Abstract
Introduction
A cell responds to environmental and physiological changes through reorganization of genomic expression. This kind of regulation is realized by transcriptional regulatory networks (TRNs), which are mainly controlled by transcription factors (TFs). Therefore, identifying the sophisticated architecture of TRNs would reveal the fundamental aspects of the mechanisms involved in the maintenance of life and adaptation to new environments.1–5
The first step toward reconstructing TRNs is to identify the target genes of known TFs.6–10 Genome-wide transcription factor binding analysis, also called ChlP-chip analysis, was developed to fulfill this goal.11,12 ChIP-chip analysis can be used to identify physical interactions between TFs and the promoter regions which they bind to. Simon et al 13 performed ChIP-chip experiments to find out the binding targets of nine major cell cycle TFs. Lee et al 14 performed ChIP-chip experiments to investigate how the yeast 106 TFs bind to promoter sequences across genome. Harbison et al 15 conducted genome-wide transcription factor binding assays for 203 TFs in yeast to construct an initial map of the yeast's transcriptional regulatory code.
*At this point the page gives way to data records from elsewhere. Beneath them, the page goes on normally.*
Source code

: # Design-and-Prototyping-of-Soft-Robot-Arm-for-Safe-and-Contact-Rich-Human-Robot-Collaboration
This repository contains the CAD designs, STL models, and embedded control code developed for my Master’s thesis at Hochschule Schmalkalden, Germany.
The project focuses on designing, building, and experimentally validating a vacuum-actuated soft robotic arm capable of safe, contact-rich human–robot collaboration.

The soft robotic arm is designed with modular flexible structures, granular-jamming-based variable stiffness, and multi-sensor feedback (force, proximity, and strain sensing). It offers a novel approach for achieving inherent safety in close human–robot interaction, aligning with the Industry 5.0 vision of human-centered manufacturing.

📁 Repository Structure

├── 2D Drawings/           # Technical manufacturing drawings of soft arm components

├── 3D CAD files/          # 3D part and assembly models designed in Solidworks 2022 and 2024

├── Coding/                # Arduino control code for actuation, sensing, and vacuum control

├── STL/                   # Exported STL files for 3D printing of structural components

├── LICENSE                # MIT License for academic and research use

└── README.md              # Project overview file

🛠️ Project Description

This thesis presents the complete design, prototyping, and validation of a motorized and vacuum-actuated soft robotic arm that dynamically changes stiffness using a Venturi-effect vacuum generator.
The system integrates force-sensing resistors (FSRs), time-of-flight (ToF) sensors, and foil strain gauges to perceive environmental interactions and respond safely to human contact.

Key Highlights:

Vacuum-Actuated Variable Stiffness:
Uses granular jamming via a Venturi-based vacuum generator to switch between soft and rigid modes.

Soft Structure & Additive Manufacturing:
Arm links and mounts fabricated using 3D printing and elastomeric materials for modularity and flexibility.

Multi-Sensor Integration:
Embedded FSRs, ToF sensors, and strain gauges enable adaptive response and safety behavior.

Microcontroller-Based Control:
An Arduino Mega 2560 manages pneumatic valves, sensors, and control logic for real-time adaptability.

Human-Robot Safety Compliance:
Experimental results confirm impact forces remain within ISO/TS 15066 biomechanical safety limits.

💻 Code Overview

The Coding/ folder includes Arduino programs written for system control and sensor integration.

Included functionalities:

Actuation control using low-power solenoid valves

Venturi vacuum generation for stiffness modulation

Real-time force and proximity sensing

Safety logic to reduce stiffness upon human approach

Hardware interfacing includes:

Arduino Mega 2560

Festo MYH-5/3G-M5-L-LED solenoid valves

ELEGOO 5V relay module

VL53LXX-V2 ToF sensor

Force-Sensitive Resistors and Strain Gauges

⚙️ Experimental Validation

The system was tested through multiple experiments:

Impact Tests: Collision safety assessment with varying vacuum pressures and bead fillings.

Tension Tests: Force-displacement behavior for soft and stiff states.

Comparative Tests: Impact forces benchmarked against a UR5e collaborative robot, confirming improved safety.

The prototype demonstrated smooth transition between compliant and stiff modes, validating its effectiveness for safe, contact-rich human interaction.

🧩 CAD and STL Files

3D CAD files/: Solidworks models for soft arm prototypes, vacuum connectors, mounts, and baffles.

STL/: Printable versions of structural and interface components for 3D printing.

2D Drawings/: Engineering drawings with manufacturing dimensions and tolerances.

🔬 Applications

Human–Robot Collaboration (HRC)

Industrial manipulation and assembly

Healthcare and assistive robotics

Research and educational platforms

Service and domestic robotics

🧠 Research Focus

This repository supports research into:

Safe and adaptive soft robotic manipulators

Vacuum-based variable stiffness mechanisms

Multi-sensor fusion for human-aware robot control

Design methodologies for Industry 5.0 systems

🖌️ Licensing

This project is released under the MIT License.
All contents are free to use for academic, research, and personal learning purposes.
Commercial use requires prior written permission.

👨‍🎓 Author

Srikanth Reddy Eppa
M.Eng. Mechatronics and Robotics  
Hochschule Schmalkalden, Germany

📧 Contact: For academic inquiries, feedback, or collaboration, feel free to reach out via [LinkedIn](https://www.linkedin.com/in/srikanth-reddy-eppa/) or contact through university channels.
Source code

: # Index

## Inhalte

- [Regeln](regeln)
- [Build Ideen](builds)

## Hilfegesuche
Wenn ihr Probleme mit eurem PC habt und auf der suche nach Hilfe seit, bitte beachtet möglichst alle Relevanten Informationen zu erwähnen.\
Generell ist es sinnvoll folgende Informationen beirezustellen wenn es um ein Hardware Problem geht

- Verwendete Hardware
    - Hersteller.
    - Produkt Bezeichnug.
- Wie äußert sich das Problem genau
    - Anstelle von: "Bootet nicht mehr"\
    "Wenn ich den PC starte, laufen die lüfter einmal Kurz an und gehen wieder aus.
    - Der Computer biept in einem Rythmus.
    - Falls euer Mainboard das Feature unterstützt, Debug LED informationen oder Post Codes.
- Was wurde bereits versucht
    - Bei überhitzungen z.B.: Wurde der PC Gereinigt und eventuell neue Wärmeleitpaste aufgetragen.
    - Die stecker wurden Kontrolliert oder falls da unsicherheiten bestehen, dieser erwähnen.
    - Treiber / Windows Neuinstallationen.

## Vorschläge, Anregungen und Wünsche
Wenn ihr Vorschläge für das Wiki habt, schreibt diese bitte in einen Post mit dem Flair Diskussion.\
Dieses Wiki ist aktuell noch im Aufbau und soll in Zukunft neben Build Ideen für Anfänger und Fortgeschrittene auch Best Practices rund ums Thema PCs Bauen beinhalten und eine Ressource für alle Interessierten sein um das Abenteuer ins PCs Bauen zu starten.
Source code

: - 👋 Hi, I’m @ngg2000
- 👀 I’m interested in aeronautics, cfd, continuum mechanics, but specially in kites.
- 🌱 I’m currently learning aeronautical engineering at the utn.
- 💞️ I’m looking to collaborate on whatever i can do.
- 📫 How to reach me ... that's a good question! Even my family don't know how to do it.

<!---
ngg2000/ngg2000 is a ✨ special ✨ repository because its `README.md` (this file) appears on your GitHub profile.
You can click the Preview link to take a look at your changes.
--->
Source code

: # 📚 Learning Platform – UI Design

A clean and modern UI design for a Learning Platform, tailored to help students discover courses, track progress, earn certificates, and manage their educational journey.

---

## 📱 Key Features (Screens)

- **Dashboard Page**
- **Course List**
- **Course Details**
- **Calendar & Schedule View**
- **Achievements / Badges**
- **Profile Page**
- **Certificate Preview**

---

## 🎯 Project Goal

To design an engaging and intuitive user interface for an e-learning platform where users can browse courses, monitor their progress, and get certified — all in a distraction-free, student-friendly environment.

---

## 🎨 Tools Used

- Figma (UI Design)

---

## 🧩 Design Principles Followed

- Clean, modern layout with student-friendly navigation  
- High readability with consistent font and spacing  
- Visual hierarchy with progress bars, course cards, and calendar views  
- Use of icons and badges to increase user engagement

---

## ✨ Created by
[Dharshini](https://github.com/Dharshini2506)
All these three studies are experiment-based approaches. They provided direct evidence of TF-promoter binding relationships. However, TF-promoter binding relationships are not equal to TF-gene regulatory relationships. A TF may bind to the promoter of a gene but has no regulatory effect on that gene's expression. Hence, additional information is required to solve this ambiguity inherent in ChIP-chip data.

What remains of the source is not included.